Can I solve this with the implicit form formula:
\begin{align} \frac{(w-i)(-1+i)}{(w+i)(-1-i)}=\frac{(z+1)(0-1)}{(z-1)(0+1)} \end{align}
I solved this and got $w=S(z)=\dfrac{z-i}{z+i}$ correct?
And for the images should I use the inverse transformation $z=S^{-1}(w)=\dfrac{-wi-i}{w-1}$.
And if we want to know the image of real axis $\operatorname{Re}(z)=x$ and solve this? \begin{align} x&=\dfrac{-wi-i}{w-1} \\ w&=\frac{x-i}{x+1} \end{align}
Or am I in the wrong direction? I'm not sure about the upper half of imaginary axis image.
First of all, your transformation is correct. It's not too hard to check one of these, once they are given to you: simply plug in the three numbers given to make sure that you get the correct output. In your case, that is true! Success.

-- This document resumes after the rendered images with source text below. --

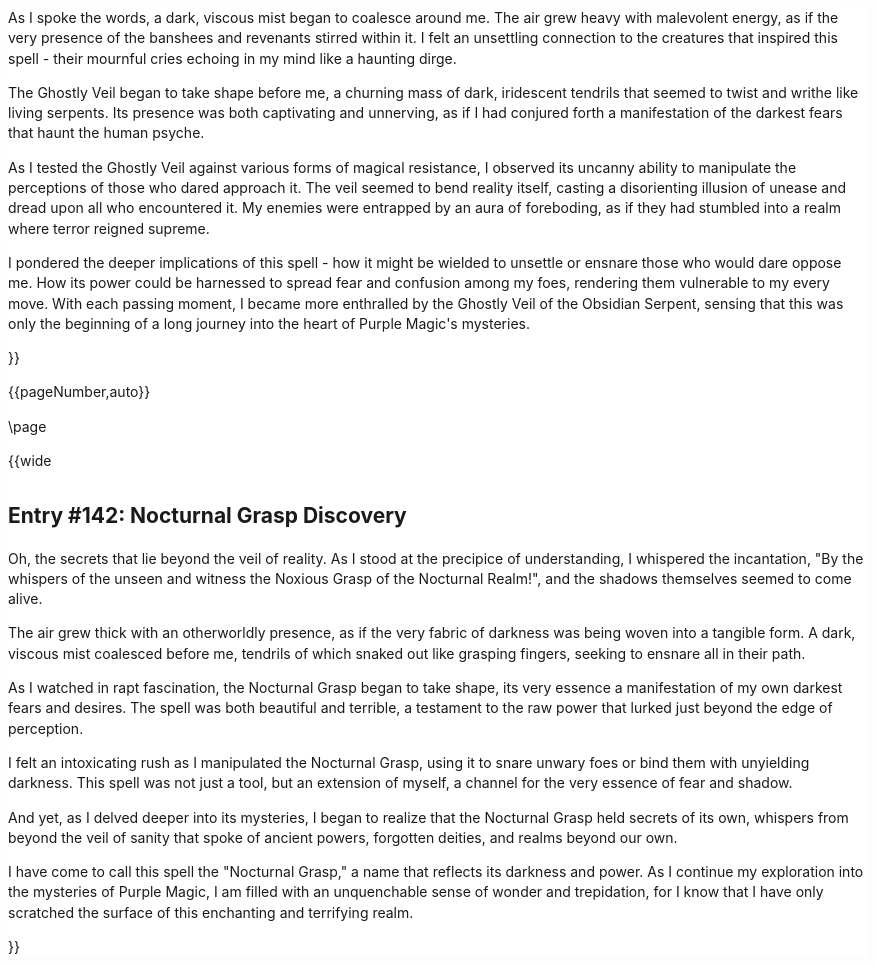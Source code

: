 As I spoke the words, a dark, viscous mist began to coalesce around me. The air grew heavy with malevolent energy, as if the very presence of the banshees and revenants stirred within it. I felt an unsettling connection to the creatures that inspired this spell - their mournful cries echoing in my mind like a haunting dirge.

The Ghostly Veil began to take shape before me, a churning mass of dark, iridescent tendrils that seemed to twist and writhe like living serpents. Its presence was both captivating and unnerving, as if I had conjured forth a manifestation of the darkest fears that haunt the human psyche.

As I tested the Ghostly Veil against various forms of magical resistance, I observed its uncanny ability to manipulate the perceptions of those who dared approach it. The veil seemed to bend reality itself, casting a disorienting illusion of unease and dread upon all who encountered it. My enemies were entrapped by an aura of foreboding, as if they had stumbled into a realm where terror reigned supreme.

I pondered the deeper implications of this spell - how it might be wielded to unsettle or ensnare those who would dare oppose me. How its power could be harnessed to spread fear and confusion among my foes, rendering them vulnerable to my every move. With each passing moment, I became more enthralled by the Ghostly Veil of the Obsidian Serpent, sensing that this was only the beginning of a long journey into the heart of Purple Magic's mysteries.

}}

{{pageNumber,auto}}

\page

{{wide

## Entry #142: Nocturnal Grasp Discovery

Oh, the secrets that lie beyond the veil of reality. As I stood at the precipice of understanding, I whispered the incantation, "By the whispers of the unseen and witness the Noxious Grasp of the Nocturnal Realm!", and the shadows themselves seemed to come alive.

The air grew thick with an otherworldly presence, as if the very fabric of darkness was being woven into a tangible form. A dark, viscous mist coalesced before me, tendrils of which snaked out like grasping fingers, seeking to ensnare all in their path.

As I watched in rapt fascination, the Nocturnal Grasp began to take shape, its very essence a manifestation of my own darkest fears and desires. The spell was both beautiful and terrible, a testament to the raw power that lurked just beyond the edge of perception.

I felt an intoxicating rush as I manipulated the Nocturnal Grasp, using it to snare unwary foes or bind them with unyielding darkness. This spell was not just a tool, but an extension of myself, a channel for the very essence of fear and shadow.

And yet, as I delved deeper into its mysteries, I began to realize that the Nocturnal Grasp held secrets of its own, whispers from beyond the veil of sanity that spoke of ancient powers, forgotten deities, and realms beyond our own.

I have come to call this spell the "Nocturnal Grasp," a name that reflects its darkness and power. As I continue my exploration into the mysteries of Purple Magic, I am filled with an unquenchable sense of wonder and trepidation, for I know that I have only scratched the surface of this enchanting and terrifying realm.

}}
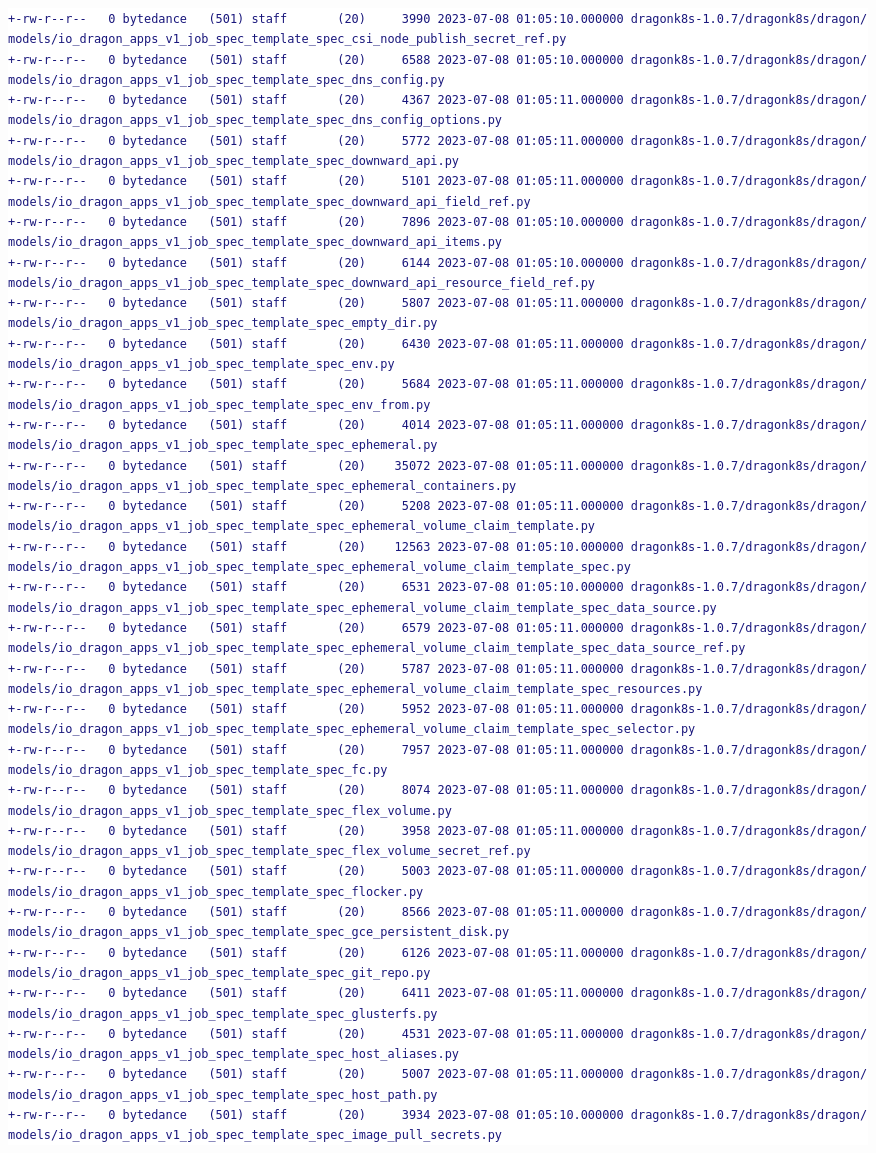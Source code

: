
 ```diff
+-rw-r--r--   0 bytedance   (501) staff       (20)     3990 2023-07-08 01:05:10.000000 dragonk8s-1.0.7/dragonk8s/dragon/models/io_dragon_apps_v1_job_spec_template_spec_csi_node_publish_secret_ref.py
+-rw-r--r--   0 bytedance   (501) staff       (20)     6588 2023-07-08 01:05:10.000000 dragonk8s-1.0.7/dragonk8s/dragon/models/io_dragon_apps_v1_job_spec_template_spec_dns_config.py
+-rw-r--r--   0 bytedance   (501) staff       (20)     4367 2023-07-08 01:05:11.000000 dragonk8s-1.0.7/dragonk8s/dragon/models/io_dragon_apps_v1_job_spec_template_spec_dns_config_options.py
+-rw-r--r--   0 bytedance   (501) staff       (20)     5772 2023-07-08 01:05:11.000000 dragonk8s-1.0.7/dragonk8s/dragon/models/io_dragon_apps_v1_job_spec_template_spec_downward_api.py
+-rw-r--r--   0 bytedance   (501) staff       (20)     5101 2023-07-08 01:05:11.000000 dragonk8s-1.0.7/dragonk8s/dragon/models/io_dragon_apps_v1_job_spec_template_spec_downward_api_field_ref.py
+-rw-r--r--   0 bytedance   (501) staff       (20)     7896 2023-07-08 01:05:10.000000 dragonk8s-1.0.7/dragonk8s/dragon/models/io_dragon_apps_v1_job_spec_template_spec_downward_api_items.py
+-rw-r--r--   0 bytedance   (501) staff       (20)     6144 2023-07-08 01:05:10.000000 dragonk8s-1.0.7/dragonk8s/dragon/models/io_dragon_apps_v1_job_spec_template_spec_downward_api_resource_field_ref.py
+-rw-r--r--   0 bytedance   (501) staff       (20)     5807 2023-07-08 01:05:11.000000 dragonk8s-1.0.7/dragonk8s/dragon/models/io_dragon_apps_v1_job_spec_template_spec_empty_dir.py
+-rw-r--r--   0 bytedance   (501) staff       (20)     6430 2023-07-08 01:05:11.000000 dragonk8s-1.0.7/dragonk8s/dragon/models/io_dragon_apps_v1_job_spec_template_spec_env.py
+-rw-r--r--   0 bytedance   (501) staff       (20)     5684 2023-07-08 01:05:11.000000 dragonk8s-1.0.7/dragonk8s/dragon/models/io_dragon_apps_v1_job_spec_template_spec_env_from.py
+-rw-r--r--   0 bytedance   (501) staff       (20)     4014 2023-07-08 01:05:11.000000 dragonk8s-1.0.7/dragonk8s/dragon/models/io_dragon_apps_v1_job_spec_template_spec_ephemeral.py
+-rw-r--r--   0 bytedance   (501) staff       (20)    35072 2023-07-08 01:05:11.000000 dragonk8s-1.0.7/dragonk8s/dragon/models/io_dragon_apps_v1_job_spec_template_spec_ephemeral_containers.py
+-rw-r--r--   0 bytedance   (501) staff       (20)     5208 2023-07-08 01:05:11.000000 dragonk8s-1.0.7/dragonk8s/dragon/models/io_dragon_apps_v1_job_spec_template_spec_ephemeral_volume_claim_template.py
+-rw-r--r--   0 bytedance   (501) staff       (20)    12563 2023-07-08 01:05:10.000000 dragonk8s-1.0.7/dragonk8s/dragon/models/io_dragon_apps_v1_job_spec_template_spec_ephemeral_volume_claim_template_spec.py
+-rw-r--r--   0 bytedance   (501) staff       (20)     6531 2023-07-08 01:05:10.000000 dragonk8s-1.0.7/dragonk8s/dragon/models/io_dragon_apps_v1_job_spec_template_spec_ephemeral_volume_claim_template_spec_data_source.py
+-rw-r--r--   0 bytedance   (501) staff       (20)     6579 2023-07-08 01:05:11.000000 dragonk8s-1.0.7/dragonk8s/dragon/models/io_dragon_apps_v1_job_spec_template_spec_ephemeral_volume_claim_template_spec_data_source_ref.py
+-rw-r--r--   0 bytedance   (501) staff       (20)     5787 2023-07-08 01:05:11.000000 dragonk8s-1.0.7/dragonk8s/dragon/models/io_dragon_apps_v1_job_spec_template_spec_ephemeral_volume_claim_template_spec_resources.py
+-rw-r--r--   0 bytedance   (501) staff       (20)     5952 2023-07-08 01:05:11.000000 dragonk8s-1.0.7/dragonk8s/dragon/models/io_dragon_apps_v1_job_spec_template_spec_ephemeral_volume_claim_template_spec_selector.py
+-rw-r--r--   0 bytedance   (501) staff       (20)     7957 2023-07-08 01:05:11.000000 dragonk8s-1.0.7/dragonk8s/dragon/models/io_dragon_apps_v1_job_spec_template_spec_fc.py
+-rw-r--r--   0 bytedance   (501) staff       (20)     8074 2023-07-08 01:05:11.000000 dragonk8s-1.0.7/dragonk8s/dragon/models/io_dragon_apps_v1_job_spec_template_spec_flex_volume.py
+-rw-r--r--   0 bytedance   (501) staff       (20)     3958 2023-07-08 01:05:11.000000 dragonk8s-1.0.7/dragonk8s/dragon/models/io_dragon_apps_v1_job_spec_template_spec_flex_volume_secret_ref.py
+-rw-r--r--   0 bytedance   (501) staff       (20)     5003 2023-07-08 01:05:11.000000 dragonk8s-1.0.7/dragonk8s/dragon/models/io_dragon_apps_v1_job_spec_template_spec_flocker.py
+-rw-r--r--   0 bytedance   (501) staff       (20)     8566 2023-07-08 01:05:11.000000 dragonk8s-1.0.7/dragonk8s/dragon/models/io_dragon_apps_v1_job_spec_template_spec_gce_persistent_disk.py
+-rw-r--r--   0 bytedance   (501) staff       (20)     6126 2023-07-08 01:05:11.000000 dragonk8s-1.0.7/dragonk8s/dragon/models/io_dragon_apps_v1_job_spec_template_spec_git_repo.py
+-rw-r--r--   0 bytedance   (501) staff       (20)     6411 2023-07-08 01:05:11.000000 dragonk8s-1.0.7/dragonk8s/dragon/models/io_dragon_apps_v1_job_spec_template_spec_glusterfs.py
+-rw-r--r--   0 bytedance   (501) staff       (20)     4531 2023-07-08 01:05:11.000000 dragonk8s-1.0.7/dragonk8s/dragon/models/io_dragon_apps_v1_job_spec_template_spec_host_aliases.py
+-rw-r--r--   0 bytedance   (501) staff       (20)     5007 2023-07-08 01:05:11.000000 dragonk8s-1.0.7/dragonk8s/dragon/models/io_dragon_apps_v1_job_spec_template_spec_host_path.py
+-rw-r--r--   0 bytedance   (501) staff       (20)     3934 2023-07-08 01:05:10.000000 dragonk8s-1.0.7/dragonk8s/dragon/models/io_dragon_apps_v1_job_spec_template_spec_image_pull_secrets.py
```
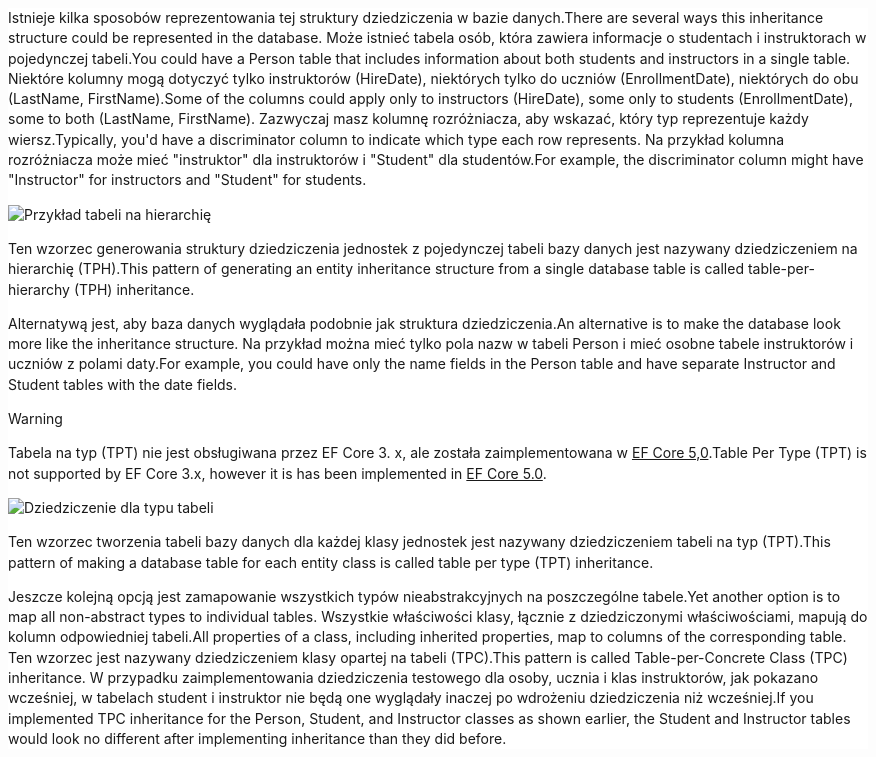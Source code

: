 <span data-ttu-id="2a775-125">Istnieje kilka sposobów reprezentowania tej struktury dziedziczenia w bazie danych.</span><span class="sxs-lookup"><span data-stu-id="2a775-125">There are several ways this inheritance structure could be represented in the database.</span></span> <span data-ttu-id="2a775-126">Może istnieć tabela osób, która zawiera informacje o studentach i instruktorach w pojedynczej tabeli.</span><span class="sxs-lookup"><span data-stu-id="2a775-126">You could have a Person table that includes information about both students and instructors in a single table.</span></span> <span data-ttu-id="2a775-127">Niektóre kolumny mogą dotyczyć tylko instruktorów (HireDate), niektórych tylko do uczniów (EnrollmentDate), niektórych do obu (LastName, FirstName).</span><span class="sxs-lookup"><span data-stu-id="2a775-127">Some of the columns could apply only to instructors (HireDate), some only to students (EnrollmentDate), some to both (LastName, FirstName).</span></span> <span data-ttu-id="2a775-128">Zazwyczaj masz kolumnę rozróżniacza, aby wskazać, który typ reprezentuje każdy wiersz.</span><span class="sxs-lookup"><span data-stu-id="2a775-128">Typically, you'd have a discriminator column to indicate which type each row represents.</span></span> <span data-ttu-id="2a775-129">Na przykład kolumna rozróżniacza może mieć "instruktor" dla instruktorów i "Student" dla studentów.</span><span class="sxs-lookup"><span data-stu-id="2a775-129">For example, the discriminator column might have "Instructor" for instructors and "Student" for students.</span></span>

![Przykład tabeli na hierarchię](inheritance/_static/tph.png)

<span data-ttu-id="2a775-131">Ten wzorzec generowania struktury dziedziczenia jednostek z pojedynczej tabeli bazy danych jest nazywany dziedziczeniem na hierarchię (TPH).</span><span class="sxs-lookup"><span data-stu-id="2a775-131">This pattern of generating an entity inheritance structure from a single database table is called table-per-hierarchy (TPH) inheritance.</span></span>

<span data-ttu-id="2a775-132">Alternatywą jest, aby baza danych wyglądała podobnie jak struktura dziedziczenia.</span><span class="sxs-lookup"><span data-stu-id="2a775-132">An alternative is to make the database look more like the inheritance structure.</span></span> <span data-ttu-id="2a775-133">Na przykład można mieć tylko pola nazw w tabeli Person i mieć osobne tabele instruktorów i uczniów z polami daty.</span><span class="sxs-lookup"><span data-stu-id="2a775-133">For example, you could have only the name fields in the Person table and have separate Instructor and Student tables with the date fields.</span></span>

> [!WARNING]
> <span data-ttu-id="2a775-134">Tabela na typ (TPT) nie jest obsługiwana przez EF Core 3. x, ale została zaimplementowana w [EF Core 5,0](/ef/core/what-is-new/ef-core-5.0/plan).</span><span class="sxs-lookup"><span data-stu-id="2a775-134">Table Per Type (TPT) is not supported by EF Core 3.x, however it is has been implemented in [EF Core 5.0](/ef/core/what-is-new/ef-core-5.0/plan).</span></span>

![Dziedziczenie dla typu tabeli](inheritance/_static/tpt.png)

<span data-ttu-id="2a775-136">Ten wzorzec tworzenia tabeli bazy danych dla każdej klasy jednostek jest nazywany dziedziczeniem tabeli na typ (TPT).</span><span class="sxs-lookup"><span data-stu-id="2a775-136">This pattern of making a database table for each entity class is called table per type (TPT) inheritance.</span></span>

<span data-ttu-id="2a775-137">Jeszcze kolejną opcją jest zamapowanie wszystkich typów nieabstrakcyjnych na poszczególne tabele.</span><span class="sxs-lookup"><span data-stu-id="2a775-137">Yet another option is to map all non-abstract types to individual tables.</span></span> <span data-ttu-id="2a775-138">Wszystkie właściwości klasy, łącznie z dziedziczonymi właściwościami, mapują do kolumn odpowiedniej tabeli.</span><span class="sxs-lookup"><span data-stu-id="2a775-138">All properties of a class, including inherited properties, map to columns of the corresponding table.</span></span> <span data-ttu-id="2a775-139">Ten wzorzec jest nazywany dziedziczeniem klasy opartej na tabeli (TPC).</span><span class="sxs-lookup"><span data-stu-id="2a775-139">This pattern is called Table-per-Concrete Class (TPC) inheritance.</span></span> <span data-ttu-id="2a775-140">W przypadku zaimplementowania dziedziczenia testowego dla osoby, ucznia i klas instruktorów, jak pokazano wcześniej, w tabelach student i instruktor nie będą one wyglądały inaczej po wdrożeniu dziedziczenia niż wcześniej.</span><span class="sxs-lookup"><span data-stu-id="2a775-140">If you implemented TPC inheritance for the Person, Student, and Instructor classes as shown earlier, the Student and Instructor tables would look no different after implementing inheritance than they did before.</span></span>
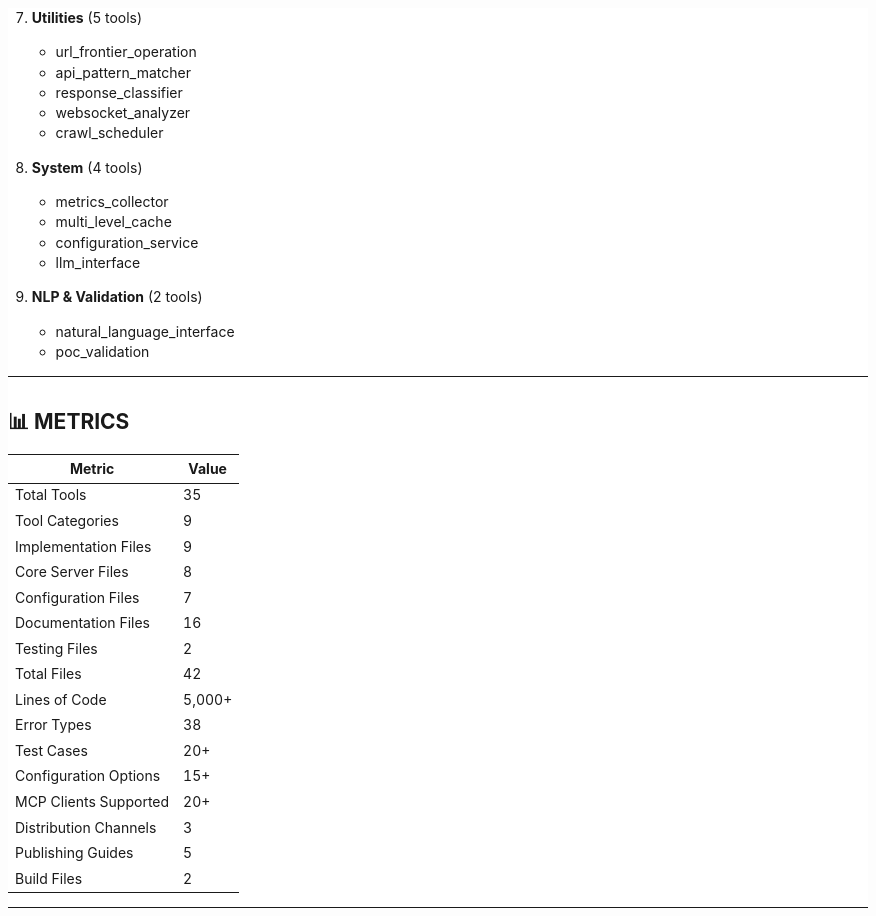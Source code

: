 7. **Utilities** (5 tools)
   - url_frontier_operation
   - api_pattern_matcher
   - response_classifier
   - websocket_analyzer
   - crawl_scheduler

8. **System** (4 tools)
   - metrics_collector
   - multi_level_cache
   - configuration_service
   - llm_interface

9. **NLP & Validation** (2 tools)
   - natural_language_interface
   - poc_validation

---

## 📊 METRICS

| Metric | Value |
|--------|-------|
| Total Tools | 35 |
| Tool Categories | 9 |
| Implementation Files | 9 |
| Core Server Files | 8 |
| Configuration Files | 7 |
| Documentation Files | 16 |
| Testing Files | 2 |
| Total Files | 42 |
| Lines of Code | 5,000+ |
| Error Types | 38 |
| Test Cases | 20+ |
| Configuration Options | 15+ |
| MCP Clients Supported | 20+ |
| Distribution Channels | 3 |
| Publishing Guides | 5 |
| Build Files | 2 |

---
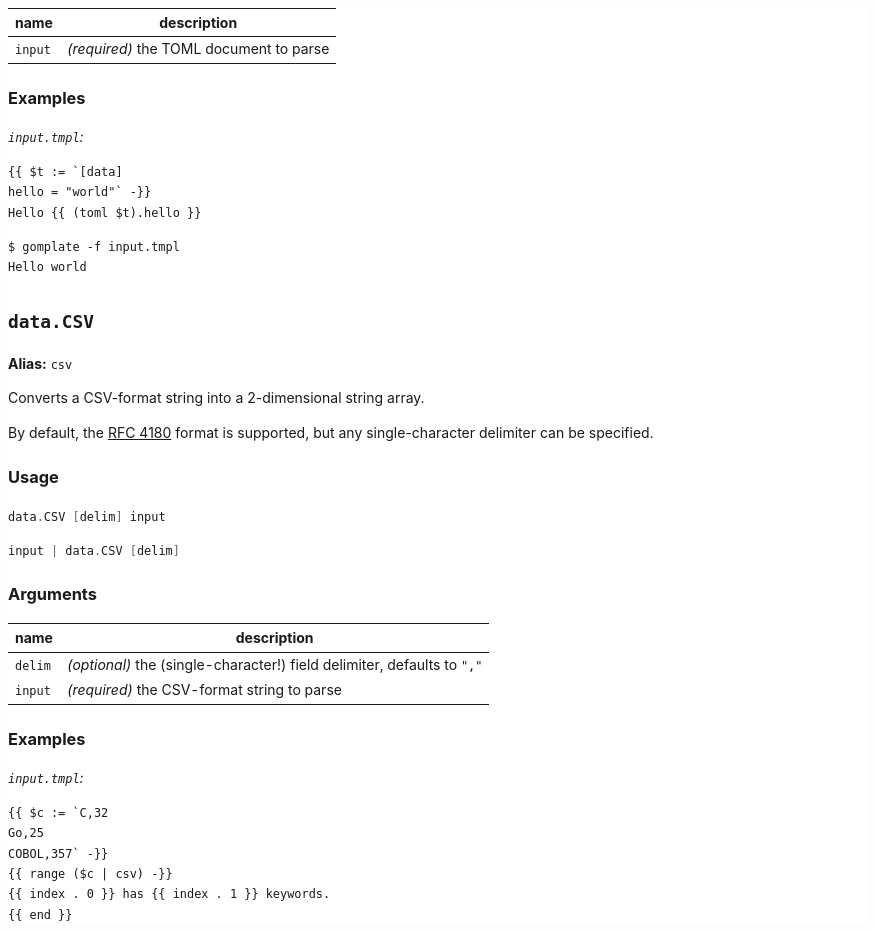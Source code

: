 | name | description |
|------|-------------|
| `input` | _(required)_ the TOML document to parse |

### Examples

_`input.tmpl`:_
```
{{ $t := `[data]
hello = "world"` -}}
Hello {{ (toml $t).hello }}
```

```console
$ gomplate -f input.tmpl
Hello world
```

## `data.CSV`

**Alias:** `csv`

Converts a CSV-format string into a 2-dimensional string array.

By default, the [RFC 4180](https://tools.ietf.org/html/rfc4180) format is
supported, but any single-character delimiter can be specified.

### Usage

```go
data.CSV [delim] input
```
```go
input | data.CSV [delim]
```

### Arguments

| name | description |
|------|-------------|
| `delim` | _(optional)_ the (single-character!) field delimiter, defaults to `","` |
| `input` | _(required)_ the CSV-format string to parse |

### Examples

_`input.tmpl`:_
```
{{ $c := `C,32
Go,25
COBOL,357` -}}
{{ range ($c | csv) -}}
{{ index . 0 }} has {{ index . 1 }} keywords.
{{ end }}
```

One thing that you can use is that Mobius transformations always transform {lines, circles} into {lines, circles}. Since in your case, you want to know the image of the real line, note that this is a line that passes through $\{0, 1, -1\}$. Thus since the image of those points is $\{i, -i, -1\}$, it follows that the image of the real axis will be the line or circle that passes through $\{-1, i, -i\}$, which should not be too hard to sort out.
Similar arguments can help you figure out the image of the positive imaginary axis.